(Host) Democratic leaders at the Statehouse are considering a proposal to raise the state income tax, as a way to avoid drastic cuts to next year’s budget.
But as VPR’s Bob Kinzel reports, the Douglas Administration is taking a dim view of the plan.
(Kinzel) In an unusual move, Senate Appropriations chairwoman Susan Bartlett came to the House Ways and Means committee to outline a series of budget cuts that she says will be needed if no new tax revenues are raised.
The cuts include: closing all interstate rest areas, eliminating the state’s drug subsidy program for the elderly, closing the state’s fish hatcheries, shutting down the Department of Motor Vehicles two days a week, suspending the Next Generation college scholarship program and closing the St. Johnsbury jail.
Bartlett says lawmakers have two options – raise some new tax revenue or accept these cuts:
(Bartlett) "We’ll do what you as a whole want us to do and if we decide we don’t want more revenues then understand these are the kinds of reductions that are going to happen."
The Ways and Means committee is looking at several plans to impose a half a percent surcharge on the income tax for a 3 year period. The proposals would not affect individuals with incomes below $32,000 or couples with incomes less than $53,000.
Calais Rep. Janet Ancel is the vice chairwoman of the committee. She says it makes sense to look at the income tax because it’s the state’s most progressive form of taxation:
(Ancel) "I think raising revenue is something that you do only when you really need to do it I think it’s a serious step, it’s not something that we take lightly… It’s clearly in front of us and I think we are doing the right thing by looking at the options, by going where the money is and by looking at the consequences seriously of what happens if we don’t do it."
Administration Secretary Neale Lunderville says lawmakers will be making the wrong decision if they choose the income tax surcharge instead of making budget cuts:
(Lunderville) "I don’t know if the list they put forward is the end all be all, but after two months of reviewing the budget the governor proposed I’m glad that they’re finally looking at some places to save money rather than just adding taxes to working families. This is exactly the discussion we need to have."

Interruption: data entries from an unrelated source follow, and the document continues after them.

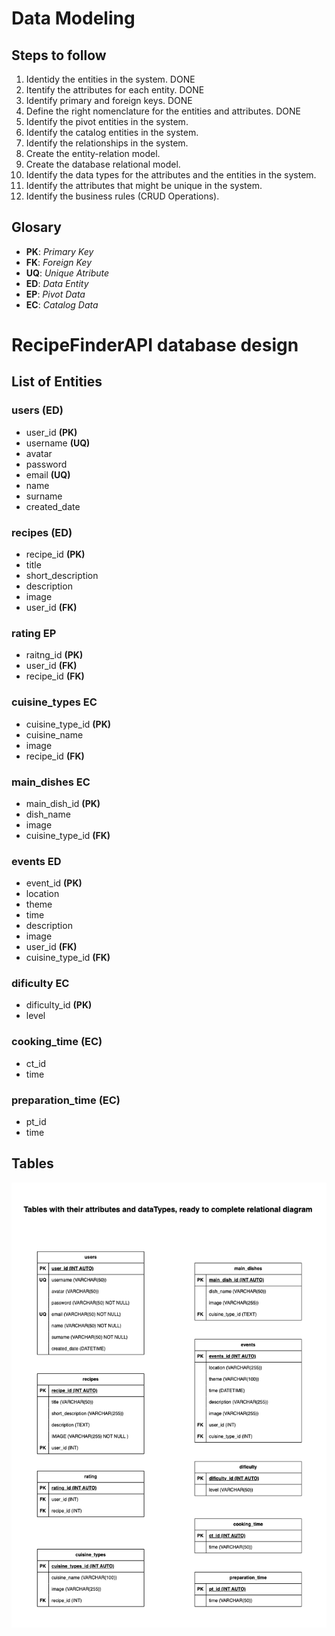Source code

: # Data Modeling

## Steps to follow

1. Identidy the entities in the system. DONE
1. Itentify the attributes for each entity. DONE
1. Identify primary and foreign keys. DONE
1. Define the right nomenclature for the entities and attributes. DONE
1. Identify the pivot entities in the system.
1. Identify the catalog entities in the system.
1. Identify the relationships in the system.
1. Create the entity-relation model.
1. Create the database relational model.
1. Identify the data types for the attributes and the entities in the system.
1. Identify the attributes that might be unique in the system.
1. Identify the business rules (CRUD Operations).

## Glosary

- **PK**: _Primary Key_
- **FK**: _Foreign Key_
- **UQ**: _Unique Atribute_
- **ED**: _Data Entity_
- **EP**: _Pivot Data_
- **EC**: _Catalog Data_

# RecipeFinderAPI database design

## List of Entities

### users **(ED)**

- user_id **(PK)**
- username **(UQ)**
- avatar
- password
- email **(UQ)**
- name
- surname
- created_date

### recipes **(ED)**

- recipe_id **(PK)**
- title
- short_description
- description 
- image
- user_id **(FK)**

### rating **EP**

- raitng_id **(PK)**
- user_id **(FK)**
- recipe_id **(FK)**

### cuisine_types **EC**

- cuisine_type_id **(PK)**
- cuisine_name
- image
- recipe_id **(FK)**

### main_dishes **EC**

- main_dish_id **(PK)**
- dish_name
- image
- cuisine_type_id **(FK)**

### events **ED**

- event_id **(PK)**
- location
- theme
- time
- description
- image
- user_id **(FK)**
- cuisine_type_id **(FK)**

### dificulty **EC**
- dificulty_id **(PK)**
- level

### cooking_time **(EC)**
- ct_id
- time

### preparation_time **(EC)**
- pt_id
- time


[//]: # (Complete_relationships)


## Tables
![Recipes-Overview page](./public/recipeFinderRelationalModel.png)

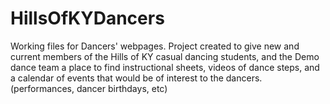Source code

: # HillsOfKYDancers
Working files for Dancers' webpages.
Project created to give new and current members of the Hills of KY casual dancing students, and the Demo dance team a place to find instructional sheets, videos of dance steps, and a calendar of events that would be of interest to the dancers. (performances, dancer birthdays, etc)
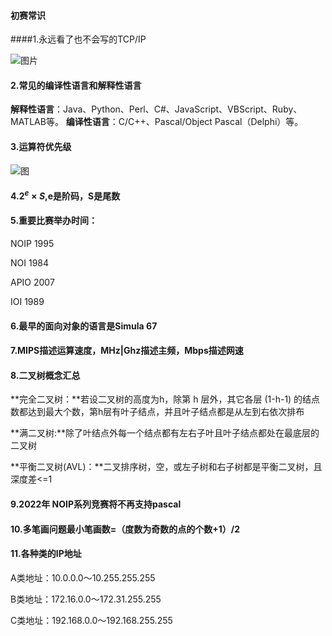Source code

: #### 初赛常识

####1.永远看了也不会写的TCP/IP

![图片](http://on096qn0m.bkt.clouddn.com/java/%E7%BD%91%E7%BB%9C%E5%8D%8F%E8%AE%AE/203.png?imageView2/0/format/webp/q/75%7Cwatermark/1/image/aHR0cDovL29uMDk2cW4wbS5ia3QuY2xvdWRkbi5jb20vd2F0ZXJtYXJrL0JsYWNrQ2F0LnBuZw==/dissolve/75/gravity/SouthEast/dx/1/dy/1%7Cimageslim)

#### 2.常见的编译性语言和解释性语言

**解释性语言**：Java、Python、Perl、C#、JavaScript、VBScript、Ruby、MATLAB等。 
**编译性语言**：C/C++、Pascal/Object Pascal（Delphi）等。

#### 3.运算符优先级

![图](https://gss2.bdstatic.com/-fo3dSag_xI4khGkpoWK1HF6hhy/baike/c0%3Dbaike80%2C5%2C5%2C80%2C26/sign=59a3e1017d3e6709aa0d4dad5aaef458/63d9f2d3572c11df57c9a205612762d0f703c2f8.jpg)

#### 4.$2^e×S$,e是阶码，S是尾数

#### 5.重要比赛举办时间：

NOIP 1995

NOI 1984

APIO 2007

IOI 1989

#### 6.最早的面向对象的语言是Simula 67

#### 7.MIPS描述运算速度，MHz|Ghz描述主频，Mbps描述网速

#### 8.二叉树概念汇总

**完全二叉树：**若设二叉树的高度为h，除第 h 层外，其它各层 (1-h-1) 的结点数都达到最大个数，第h层有叶子结点，并且叶子结点都是从左到右依次排布

**满二叉树:**除了叶结点外每一个结点都有左右子叶且叶子结点都处在最底层的二叉树

**平衡二叉树(AVL)：**二叉排序树，空，或左子树和右子树都是平衡二叉树，且深度差<=1

#### 9.2022年 NOIP系列竞赛将不再支持pascal

#### 10.多笔画问题最小笔画数=（度数为奇数的点的个数+1）/2

#### 11.各种类的IP地址

A类地址：10.0.0.0～10.255.255.255 

B类地址：172.16.0.0～172.31.255.255 

C类地址：192.168.0.0～192.168.255.255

Douglas’s budget plan was balanced, in part, by shifting $55 million in General Fund expenses to the Education Fund. He financed this shift by freezing state spending on education.
Democrats said the plan would raise property taxes because local towns would have to shoulder a larger burden of school expenses.
The full House is expected to debate next year’s budget in the middle of next week.
For VPR News, I’m Bob Kinzel in Montpelier.